Tuesday , November 24 2020

Life-saving mammography tests, the study confirms



breast cancer

Women who have undergone breast tests have a greater advantage than treatments than those that are not screened

A study in Sweden concluded that women who participated in the breast cancer screening program had a 60 percent lower risk of dying from breast cancer within 10 years after diagnosis, and 47 percent had a lower risk of dying from breast cancer within 20 years after diagnosis.

The study included more than 50,000 breast cancer patients.

Robert Smith, author of the study and vice president of cancer cancer at the American Cancer Society, said: "The advantage of screening is that it offers a woman, if she develops breast cancer, an opportunity to treat cancer early when treatment can be less aggressive and when she has More treatment options. "

While the findings may seem obvious, the effect of mammography on survival is something that has been debated in recent years.

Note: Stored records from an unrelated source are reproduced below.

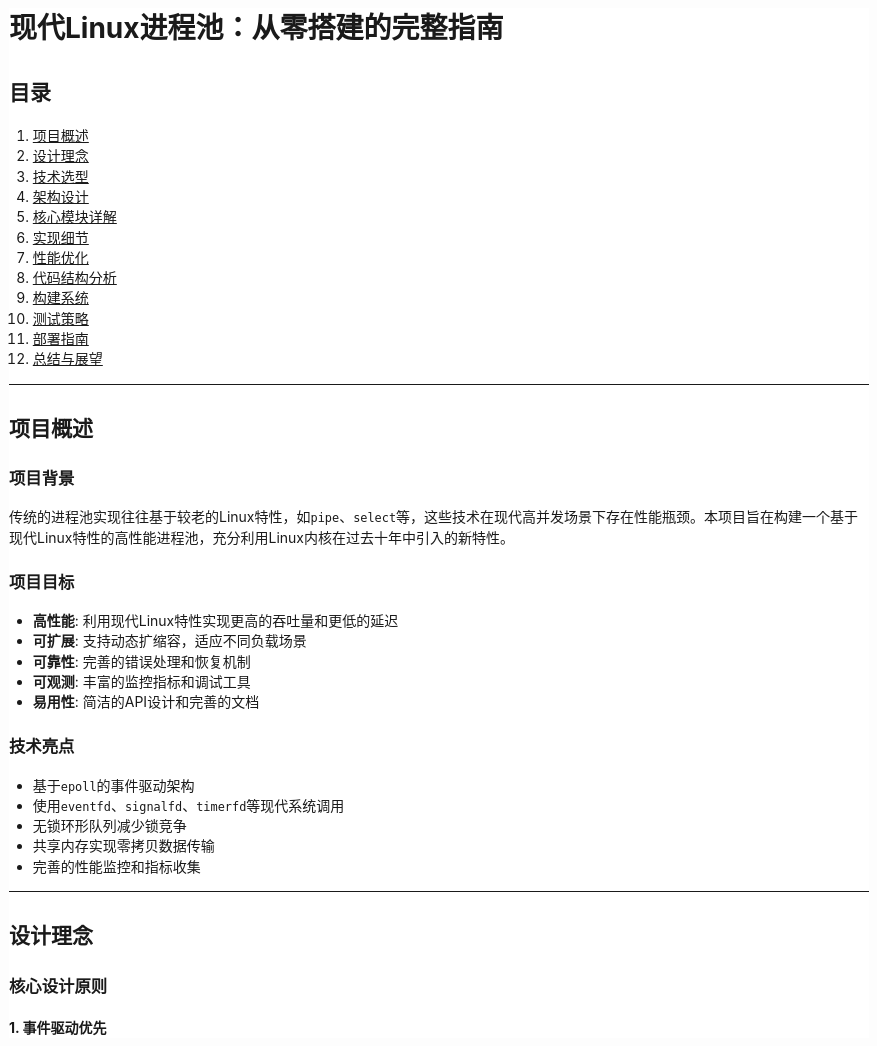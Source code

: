 # 现代Linux进程池：从零搭建的完整指南

## 目录

1. [项目概述](#项目概述)
2. [设计理念](#设计理念)
3. [技术选型](#技术选型)
4. [架构设计](#架构设计)
5. [核心模块详解](#核心模块详解)
6. [实现细节](#实现细节)
7. [性能优化](#性能优化)
8. [代码结构分析](#代码结构分析)
9. [构建系统](#构建系统)
10. [测试策略](#测试策略)
11. [部署指南](#部署指南)
12. [总结与展望](#总结与展望)

---

## 项目概述

### 项目背景

传统的进程池实现往往基于较老的Linux特性，如`pipe`、`select`等，这些技术在现代高并发场景下存在性能瓶颈。本项目旨在构建一个基于现代Linux特性的高性能进程池，充分利用Linux内核在过去十年中引入的新特性。

### 项目目标

- **高性能**: 利用现代Linux特性实现更高的吞吐量和更低的延迟
- **可扩展**: 支持动态扩缩容，适应不同负载场景
- **可靠性**: 完善的错误处理和恢复机制
- **可观测**: 丰富的监控指标和调试工具
- **易用性**: 简洁的API设计和完善的文档

### 技术亮点

- 基于`epoll`的事件驱动架构
- 使用`eventfd`、`signalfd`、`timerfd`等现代系统调用
- 无锁环形队列减少锁竞争
- 共享内存实现零拷贝数据传输
- 完善的性能监控和指标收集

---

## 设计理念

### 核心设计原则

#### 1. 事件驱动优先
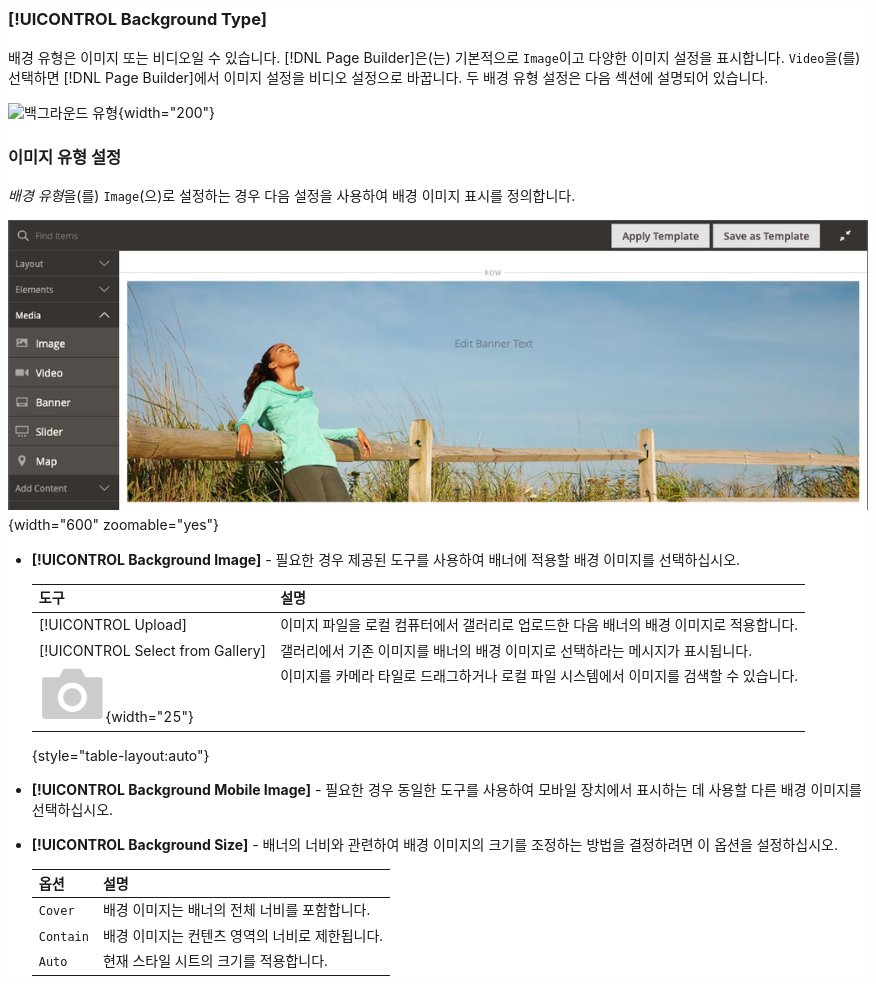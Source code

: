 ### [!UICONTROL Background Type]

배경 유형은 이미지 또는 비디오일 수 있습니다. [!DNL Page Builder]은(는) 기본적으로 `Image`이고 다양한 이미지 설정을 표시합니다. `Video`을(를) 선택하면 [!DNL Page Builder]에서 이미지 설정을 비디오 설정으로 바꿉니다. 두 배경 유형 설정은 다음 섹션에 설명되어 있습니다.

![백그라운드 유형](./assets/pb-background-type.png){width="200"}

### 이미지 유형 설정

_배경 유형_&#x200B;을(를) `Image`(으)로 설정하는 경우 다음 설정을 사용하여 배경 이미지 표시를 정의합니다.

![배경 이미지가 있는 배너](./assets/pb-tutorial1-banner-background.png){width="600" zoomable="yes"}

- **[!UICONTROL Background Image]** - 필요한 경우 제공된 도구를 사용하여 배너에 적용할 배경 이미지를 선택하십시오.

  | 도구 | 설명 |
  | ---- | ----------- |
  | [!UICONTROL Upload] | 이미지 파일을 로컬 컴퓨터에서 갤러리로 업로드한 다음 배너의 배경 이미지로 적용합니다. |
  | [!UICONTROL Select from Gallery] | 갤러리에서 기존 이미지를 배너의 배경 이미지로 선택하라는 메시지가 표시됩니다. |
  | ![카메라 아이콘](./assets/pb-icon-camera.png){width="25"} | 이미지를 카메라 타일로 드래그하거나 로컬 파일 시스템에서 이미지를 검색할 수 있습니다. |

  {style="table-layout:auto"}

- **[!UICONTROL Background Mobile Image]** - 필요한 경우 동일한 도구를 사용하여 모바일 장치에서 표시하는 데 사용할 다른 배경 이미지를 선택하십시오.

- **[!UICONTROL Background Size]** - 배너의 너비와 관련하여 배경 이미지의 크기를 조정하는 방법을 결정하려면 이 옵션을 설정하십시오.

  | 옵션 | 설명 |
  | ------ | ----------- |
  | `Cover` | 배경 이미지는 배너의 전체 너비를 포함합니다. |
  | `Contain` | 배경 이미지는 컨텐츠 영역의 너비로 제한됩니다. |
  | `Auto` | 현재 스타일 시트의 크기를 적용합니다. |
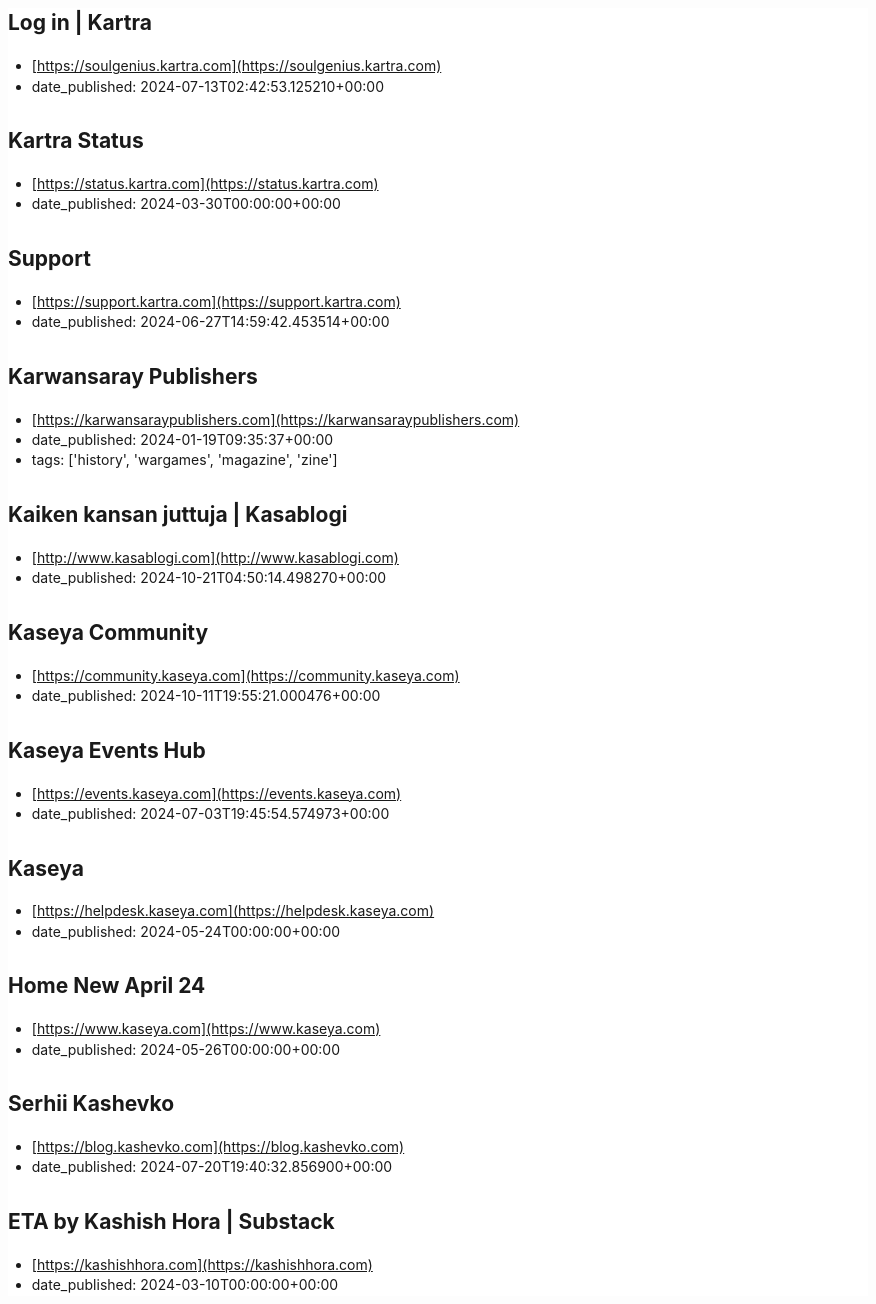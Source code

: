  ## Log in | Kartra
 - [https://soulgenius.kartra.com](https://soulgenius.kartra.com)
 - date_published: 2024-07-13T02:42:53.125210+00:00

 ## Kartra Status
 - [https://status.kartra.com](https://status.kartra.com)
 - date_published: 2024-03-30T00:00:00+00:00

 ## Support
 - [https://support.kartra.com](https://support.kartra.com)
 - date_published: 2024-06-27T14:59:42.453514+00:00

 ## Karwansaray Publishers
 - [https://karwansaraypublishers.com](https://karwansaraypublishers.com)
 - date_published: 2024-01-19T09:35:37+00:00
 - tags: ['history', 'wargames', 'magazine', 'zine']

 ## Kaiken kansan juttuja | Kasablogi
 - [http://www.kasablogi.com](http://www.kasablogi.com)
 - date_published: 2024-10-21T04:50:14.498270+00:00

 ## Kaseya Community
 - [https://community.kaseya.com](https://community.kaseya.com)
 - date_published: 2024-10-11T19:55:21.000476+00:00

 ## Kaseya Events Hub
 - [https://events.kaseya.com](https://events.kaseya.com)
 - date_published: 2024-07-03T19:45:54.574973+00:00

 ## Kaseya
 - [https://helpdesk.kaseya.com](https://helpdesk.kaseya.com)
 - date_published: 2024-05-24T00:00:00+00:00

 ## Home New April 24
 - [https://www.kaseya.com](https://www.kaseya.com)
 - date_published: 2024-05-26T00:00:00+00:00

 ## Serhii Kashevko
 - [https://blog.kashevko.com](https://blog.kashevko.com)
 - date_published: 2024-07-20T19:40:32.856900+00:00

 ## ETA by Kashish Hora | Substack
 - [https://kashishhora.com](https://kashishhora.com)
 - date_published: 2024-03-10T00:00:00+00:00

The study was co-sponsored and funded by the American Cancer Society and appears in the Journal of the American Cancer Society.

While the findings may seem obvious, the effect of mammography on survival is something that has been debated in recent years.

For each breast cancer induced by screening, a woman will gain an average of 16.5 years of life and avoid the terminal stages of the disease.

"Our results, based on accurate, personal data based on six decades, should provide women and their physicians with the assurance that participation in normal and high-quality screening is the best way to reduce the risk of premature breast cancer," the researchers conclude.

Senior author Stephen Duffy of the Queen Mary Mary's Wolfson Preventive Medicine Institute said: "Recent improvements in treatments have led to a reduction in breast cancer death, but these are new results to demonstrate the vital role that screening should also play, giving women an edge Much larger than modern treatments.We need to ensure participation in breast screening programs improves, especially in economically disadvantaged areas.